De la brillante colección de pensamientos aristotélicos a La maldita Torrateca que ha aflorado en estos días, hay un abismo cultural, filosófico y humano. Entre uno y otro –con todos los puntos criticables o discutibles que tiene cualquier idea y de esto no se salva ni Aristóteles–, no hay color.

Confieso que al conocer cada gota de veneno derramado, en forma de tweet o artículo, por este nuevo fichaje incorporado a la película de nuestra vida –tenemos el elenco de estrellas que ni Mars Attacks!–, sentí angustia, malestar general y me salieron dos ronchas, estoy muy sensible en primavera…

Pero tras una reflexión que, por supuesto, no está a la altura del filósofo macedonio, llegué a la conclusión de que es de agradecer la incontinencia de Quim, así que estornudé un par de veces, sonreí pensando en eso que siempre dice mi madre, “¡cómo están las cabezas!”, y me arranqué a cantar aquello de: ♪¡No pares, sigue, sigue!♪

Porque vale la pena saber qué piensan aquellos que representan a los ciudadanos, aquellos que manejan el dinero público, aquellos que gestionan la vida de los que les votan y de los que no.

Porque es mucho mejor conocer el fondo ideológico de aquellos que gobiernan, sin filtros, a pelo y sin profilaxis, que dejarnos camelar por faroles ventajistas y postureos postureos que no nos permitan ver a tiempo el percal…

Gobernar también significa conducir o dirigir una embarcación y, en mi opinión, siempre es mejor saber si al timón del barco va un hombre íntegro y serio como Chanquete o un escapista aprovechao’ como Schettino. ¿Quién de los dos sería Torra?

Al que desde luego no se parece es a ese otro capitán, Merrill Stubbing, el del barco del amor.

 

Gavin McLeod caracterizado del capitán Merril Stubing ('Vacaciones en el mar') y el president de la Generalitat, Quim Torra.

Si el de la serie setentera (The love boat,1977) surcaba los mares, con sonrisa permanente, al frente de un barco cuyo combustible debía de ser edulcorante –en aquel crucero surgía el amor a proa, a popa, a babor y a estribor–, el recién llegado al puente catalán de mando –con permiso del padre residente en Berlín–, ha vertido más mala leche y más basura en aguas informativas y redes sociales que un petrolero tocado y hundido.

Tiene su aquel que la disculpa de Torra en el discurso de investidura: "Lamento los tuits sacados de contexto y que estos hayan podido ofender a alguien, de ninguna manera era mi intención ofender a nadie. También me sabe mal si en algún momento fruto de la intensidad haya podido utilizar alguna palabra inconveniente. Me arrepiento, no volverá a pasar", guarde un parecido tan razonable con la que ofreció el rey emérito tras el episodio de Botswana: "Estoy deseando volver a retomar mis obligaciones. Me he equivocado, lo siento mucho y no volverá a ocurrir".

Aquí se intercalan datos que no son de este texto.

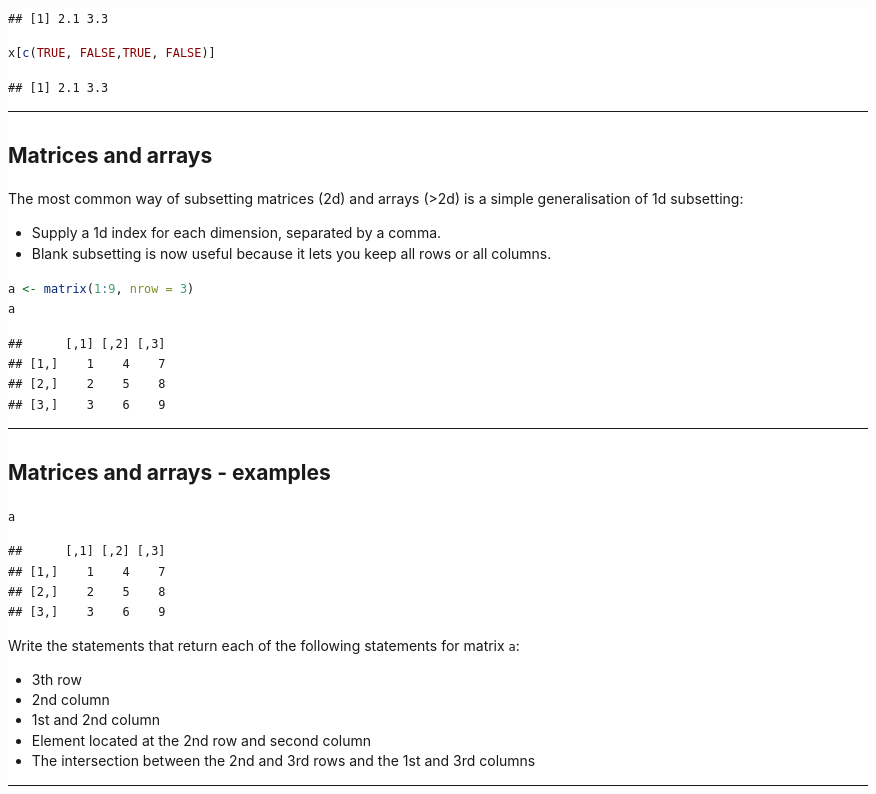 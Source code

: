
 ```
## [1] 2.1 3.3
```

```r
x[c(TRUE, FALSE,TRUE, FALSE)]
```

```
## [1] 2.1 3.3
```

---

## Matrices and arrays

The most common way of subsetting matrices (2d) and arrays (>2d) is a simple generalisation of 1d subsetting: 

+ Supply a 1d index for each dimension, separated by a comma. 
+ Blank subsetting is now useful because it lets you keep all rows or all columns.


```r
a <- matrix(1:9, nrow = 3)
a
```

```
##      [,1] [,2] [,3]
## [1,]    1    4    7
## [2,]    2    5    8
## [3,]    3    6    9
```

---

## Matrices and arrays - examples


```r
a
```

```
##      [,1] [,2] [,3]
## [1,]    1    4    7
## [2,]    2    5    8
## [3,]    3    6    9
```

Write the statements that return each of the following statements for matrix `a`:

 + 3th row
 + 2nd column
 + 1st and 2nd column
 + Element located at the 2nd row and second column
 + The intersection between the 2nd and 3rd rows and the 1st and 3rd columns

--- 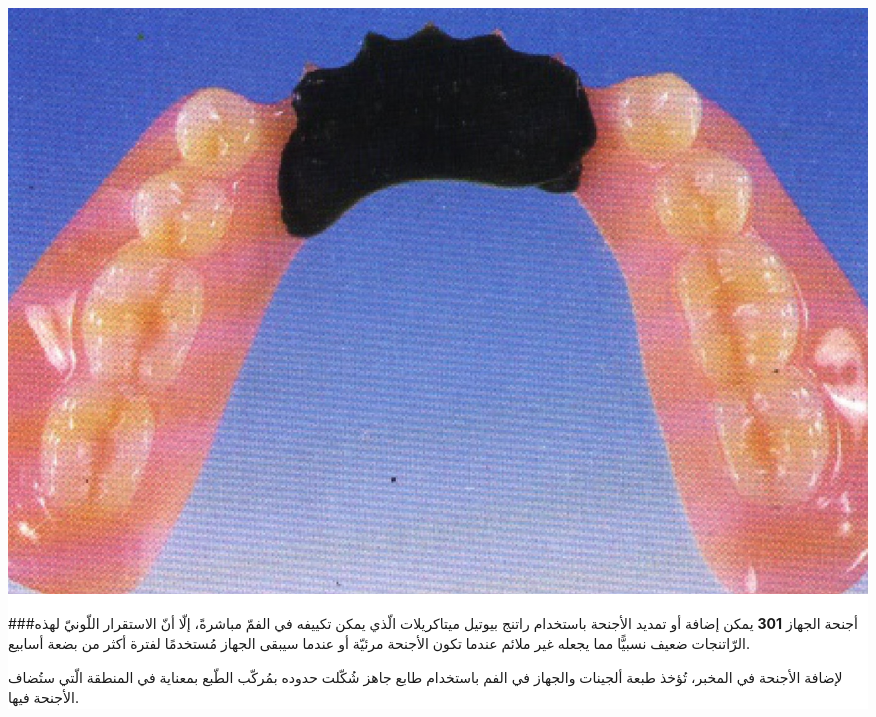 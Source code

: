![](300.jpg)

###أجنحة الجهاز
**301** يمكن إضافة أو تمديد الأجنحة باستخدام راتنج بيوتيل ميتاكريلات الّذي يمكن تكييفه في الفمّ مباشرةً، إلّا أنّ الاستقرار اللّونيّ لهذه الرّاتنجات ضعيف نسبيًّا مما يجعله غير ملائم عندما تكون الأجنحة مرئيّة أو عندما سيبقى الجهاز مُستخدمًا لفترة أكثر من بضعة أسابيع.

لإضافة الأجنحة في المخبر، تُؤخذ طبعة ألجينات والجهاز في الفم باستخدام طابع جاهز شُكّلت حدوده بمُركّب الطّبع بمعناية في المنطقة الّتي ستُضاف الأجنحة فيها.
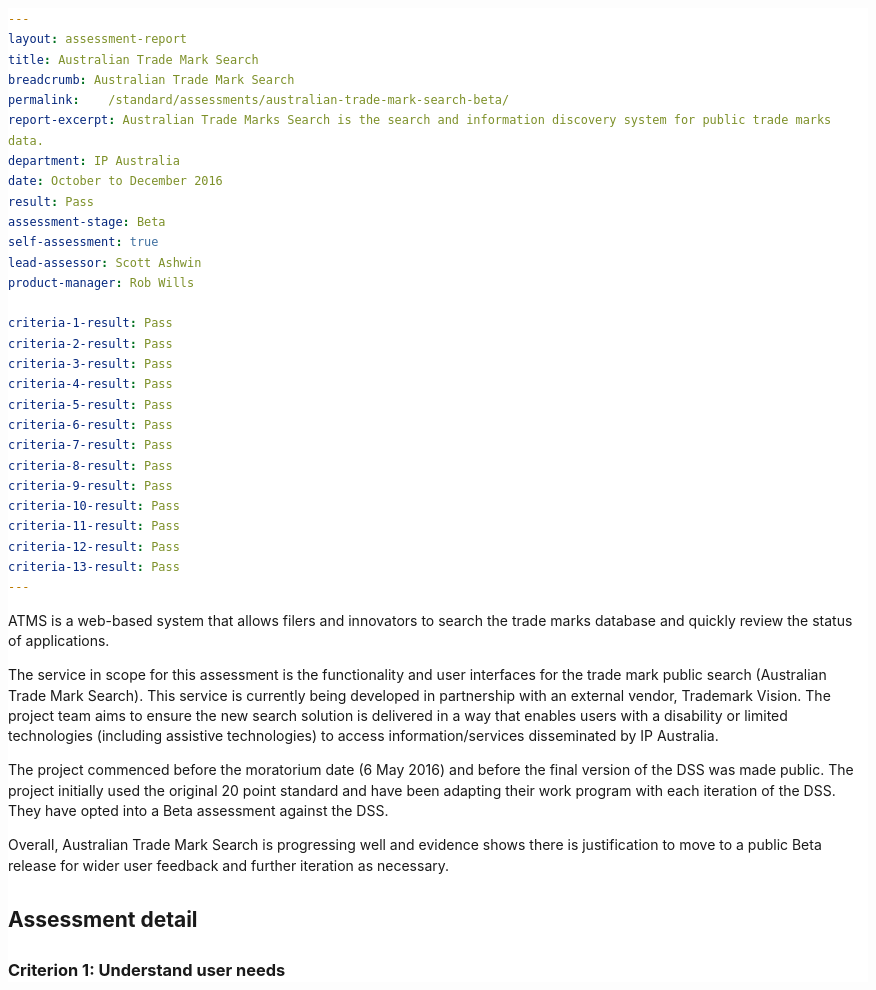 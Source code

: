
 ```yaml
---
layout: assessment-report
title: Australian Trade Mark Search    
breadcrumb: Australian Trade Mark Search
permalink:    /standard/assessments/australian-trade-mark-search-beta/
report-excerpt: Australian Trade Marks Search is the search and information discovery system for public trade marks
data.
department: IP Australia
date: October to December 2016
result: Pass
assessment-stage: Beta
self-assessment: true
lead-assessor: Scott Ashwin
product-manager: Rob Wills

criteria-1-result: Pass
criteria-2-result: Pass
criteria-3-result: Pass
criteria-4-result: Pass
criteria-5-result: Pass
criteria-6-result: Pass
criteria-7-result: Pass
criteria-8-result: Pass
criteria-9-result: Pass
criteria-10-result: Pass
criteria-11-result: Pass
criteria-12-result: Pass
criteria-13-result: Pass
---
```


ATMS is a web-based system that allows filers and innovators to search the trade marks database and quickly review the status of applications.

The service in scope for this assessment is the functionality and user interfaces for the trade mark public search (Australian Trade Mark Search). This service is currently being developed in partnership with an external vendor, Trademark Vision. The project team aims to ensure the new search solution is delivered in a way that enables users with a disability or limited technologies (including assistive technologies) to access information/services disseminated by IP Australia.

The project commenced before the moratorium date (6 May 2016) and before the final version of the DSS was made public. The project initially used the original 20 point standard and have been adapting their work program with each iteration of the DSS. They have opted into a Beta assessment against the DSS.

Overall, Australian Trade Mark Search is progressing well and evidence shows there is justification to move to a public Beta release for wider user feedback and further iteration as necessary.

## Assessment detail

### Criterion 1: Understand user needs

El monarca y el republicano usando palabras similares para convencernos de que lo hicieron sin querer… ay. Quizás sea esta la única parte cómica del asunto al que, por lo demás, gracia yo no le encuentro… ¿Les he dicho que estoy muy sensible en primavera?

Ayer leí una carta de amor a España que ha escrito el pianista James Rhodes en El País titulada: “A lo mejor no me creéis, pero no os miento si os digo que en España todo es mejor”. El autor de Instrumental vive aquí desde hace un año.

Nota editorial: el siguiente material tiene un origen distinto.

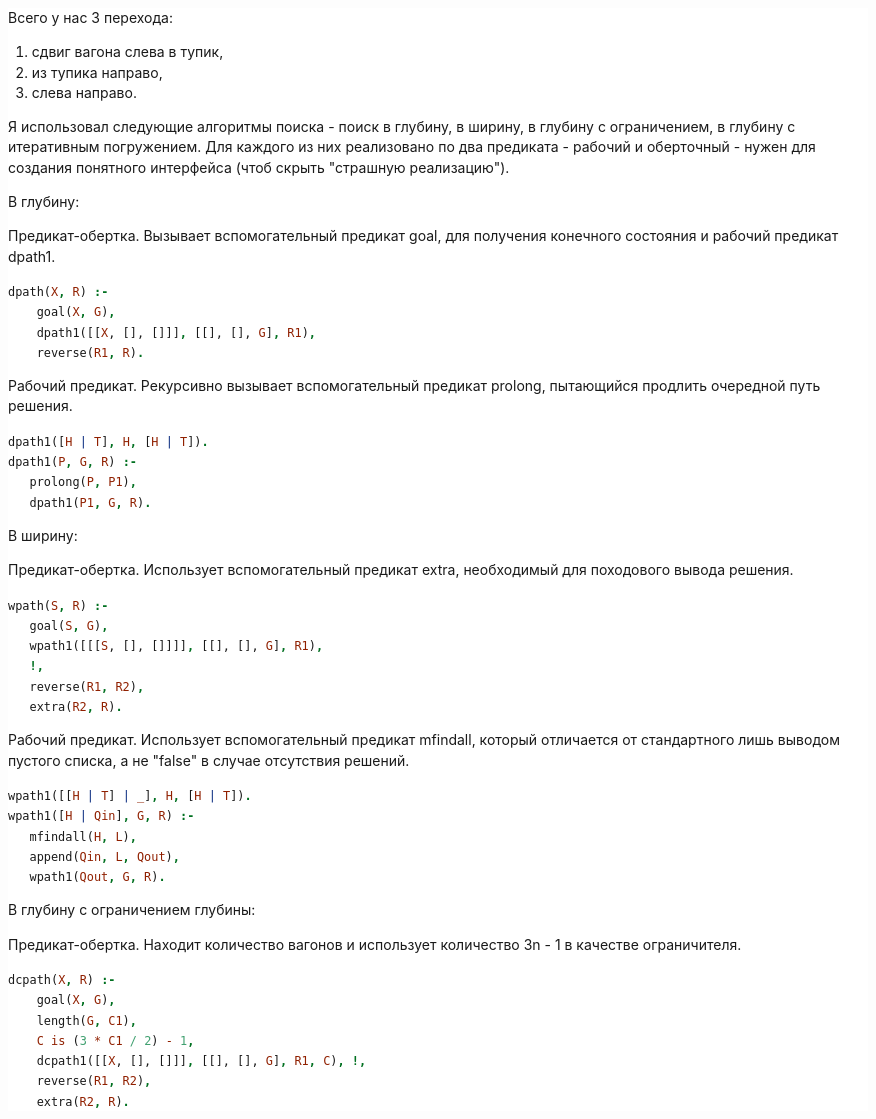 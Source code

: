 Всего у нас 3 перехода:
1. сдвиг вагона слева в тупик,
2. из тупика направо,
3. слева направо.

Я использовал следующие алгоритмы поиска - поиск в глубину, в ширину, в глубину с ограничением, в глубину с итеративным погружением.
Для каждого из них реализовано по два предиката - рабочий и оберточный - нужен для создания понятного интерфейса (чтоб скрыть "страшную реализацию").

В глубину:

Предикат-обертка. Вызывает вспомогательный предикат goal, для получения конечного состояния и рабочий предикат dpath1.
```prolog
dpath(X, R) :-
    goal(X, G),
    dpath1([[X, [], []]], [[], [], G], R1),
    reverse(R1, R).
```
 
Рабочий предикат. Рекурсивно вызывает вспомогательный предикат prolong, пытающийся продлить очередной путь решения.
```prolog
dpath1([H | T], H, [H | T]).
dpath1(P, G, R) :-
   prolong(P, P1),
   dpath1(P1, G, R).
```

В ширину:

Предикат-обертка. Использует вспомогательный предикат extra, необходимый для походового вывода решения.
```prolog
wpath(S, R) :-
   goal(S, G),
   wpath1([[[S, [], []]]], [[], [], G], R1),
   !,
   reverse(R1, R2),
   extra(R2, R).
```
 
Рабочий предикат. Использует вспомогательный предикат mfindall, который отличается от стандартного лишь выводом пустого списка, а не "false" в случае отсутствия решений.
```prolog
wpath1([[H | T] | _], H, [H | T]).
wpath1([H | Qin], G, R) :-
   mfindall(H, L),
   append(Qin, L, Qout),
   wpath1(Qout, G, R).
```

В глубину с ограничением глубины:

Предикат-обертка. Находит количество вагонов и использует количество 3n - 1 в качестве ограничителя.
```prolog
dcpath(X, R) :-
    goal(X, G),
    length(G, C1),
    C is (3 * C1 / 2) - 1,
    dcpath1([[X, [], []]], [[], [], G], R1, C), !,
    reverse(R1, R2),
    extra(R2, R).
```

En su columna Rhodes describe un cúmulo de razones, bastante sencillas, para querer a un país en el que no nació ni creció –aunque lo de crecer nunca dejemos de hacerlo–, pero en el que, entre otras cuestiones, ha logrado entender el concepto “hogar”.

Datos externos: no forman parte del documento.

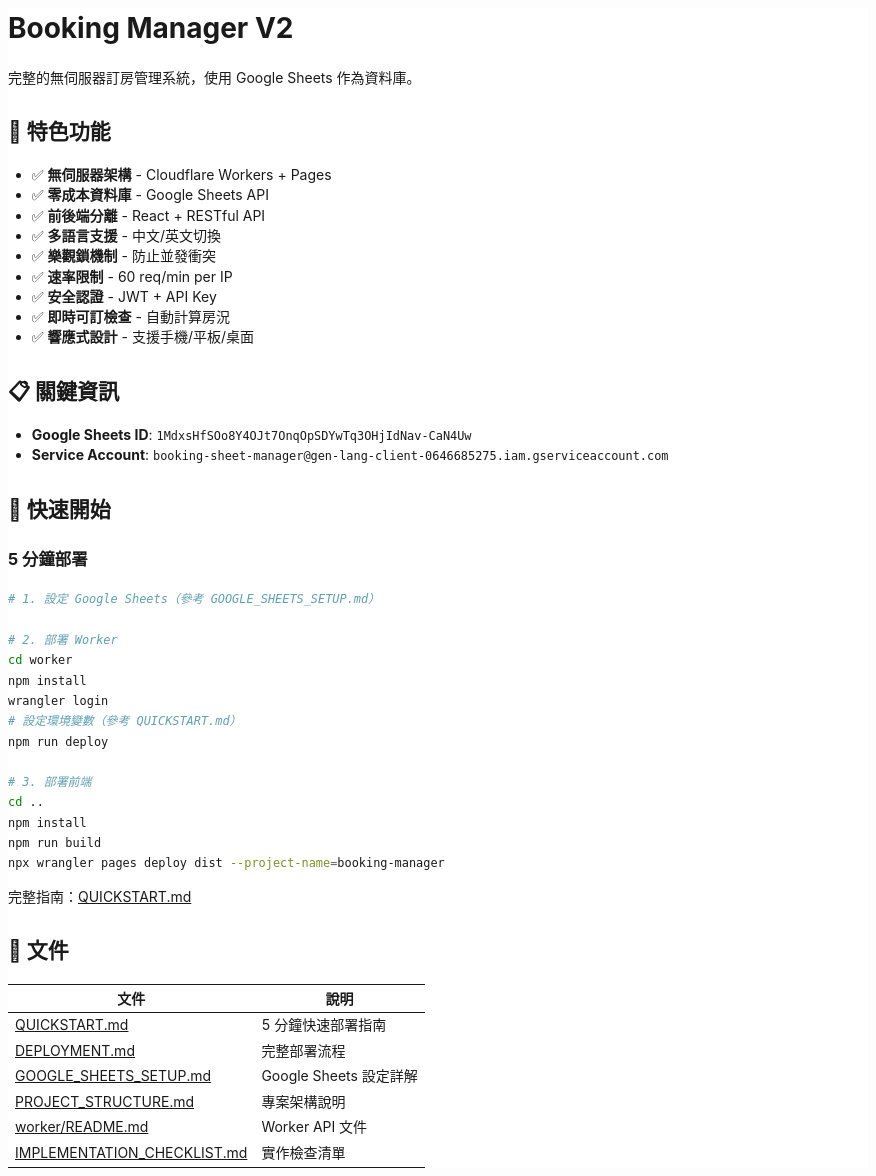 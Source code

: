 # Booking Manager V2

完整的無伺服器訂房管理系統，使用 Google Sheets 作為資料庫。

## 🌟 特色功能

- ✅ **無伺服器架構** - Cloudflare Workers + Pages
- ✅ **零成本資料庫** - Google Sheets API
- ✅ **前後端分離** - React + RESTful API
- ✅ **多語言支援** - 中文/英文切換
- ✅ **樂觀鎖機制** - 防止並發衝突
- ✅ **速率限制** - 60 req/min per IP
- ✅ **安全認證** - JWT + API Key
- ✅ **即時可訂檢查** - 自動計算房況
- ✅ **響應式設計** - 支援手機/平板/桌面

## 📋 關鍵資訊

- **Google Sheets ID**: `1MdxsHfSOo8Y4OJt7OnqOpSDYwTq3OHjIdNav-CaN4Uw`
- **Service Account**: `booking-sheet-manager@gen-lang-client-0646685275.iam.gserviceaccount.com`

## 🚀 快速開始

### 5 分鐘部署

```bash
# 1. 設定 Google Sheets（參考 GOOGLE_SHEETS_SETUP.md）

# 2. 部署 Worker
cd worker
npm install
wrangler login
# 設定環境變數（參考 QUICKSTART.md）
npm run deploy

# 3. 部署前端
cd ..
npm install
npm run build
npx wrangler pages deploy dist --project-name=booking-manager
```

完整指南：[QUICKSTART.md](./QUICKSTART.md)

## 📖 文件

| 文件 | 說明 |
|-----|------|
| [QUICKSTART.md](./QUICKSTART.md) | 5 分鐘快速部署指南 |
| [DEPLOYMENT.md](./DEPLOYMENT.md) | 完整部署流程 |
| [GOOGLE_SHEETS_SETUP.md](./GOOGLE_SHEETS_SETUP.md) | Google Sheets 設定詳解 |
| [PROJECT_STRUCTURE.md](./PROJECT_STRUCTURE.md) | 專案架構說明 |
| [worker/README.md](./worker/README.md) | Worker API 文件 |
| [IMPLEMENTATION_CHECKLIST.md](./IMPLEMENTATION_CHECKLIST.md) | 實作檢查清單 |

Ese partido al que usted se refiere y Calimero

En la comparación, Madrid y el resto de las ciudades españolas que nombra en un generoso listado de halagos, salen más guapas que esa otra gran belleza que es Londres. Pero James no espolvorea su columna de antipatía por los defectos de la ciudad en la nació, ni pone el peso en las cuestiones que le gustan menos de allí, él ocupa la inmensa mayoría del espacio narrativo en explicar lo bueno que ha encontrado aquí. Su relato –subjetivo, como toda opinión– es una sinfonía de amor y agradecimiento al país en el que se siente bien, en el que confiesa sentirse mejor.

Yo me quedo con el espíritu Rhodes, sin duda, la vida es muy corta, mucho más pequeña que un océano, como para desaprovecharla llenándola de odio y de basura.

Decía Aristóteles: “El sabio no dice todo lo que piensa pero siempre piensa todo lo que dice”. Añado, con permiso del filósofo: “Lo grave es que si aquello que uno piensa es terrible, lo diga o no, lo piense”.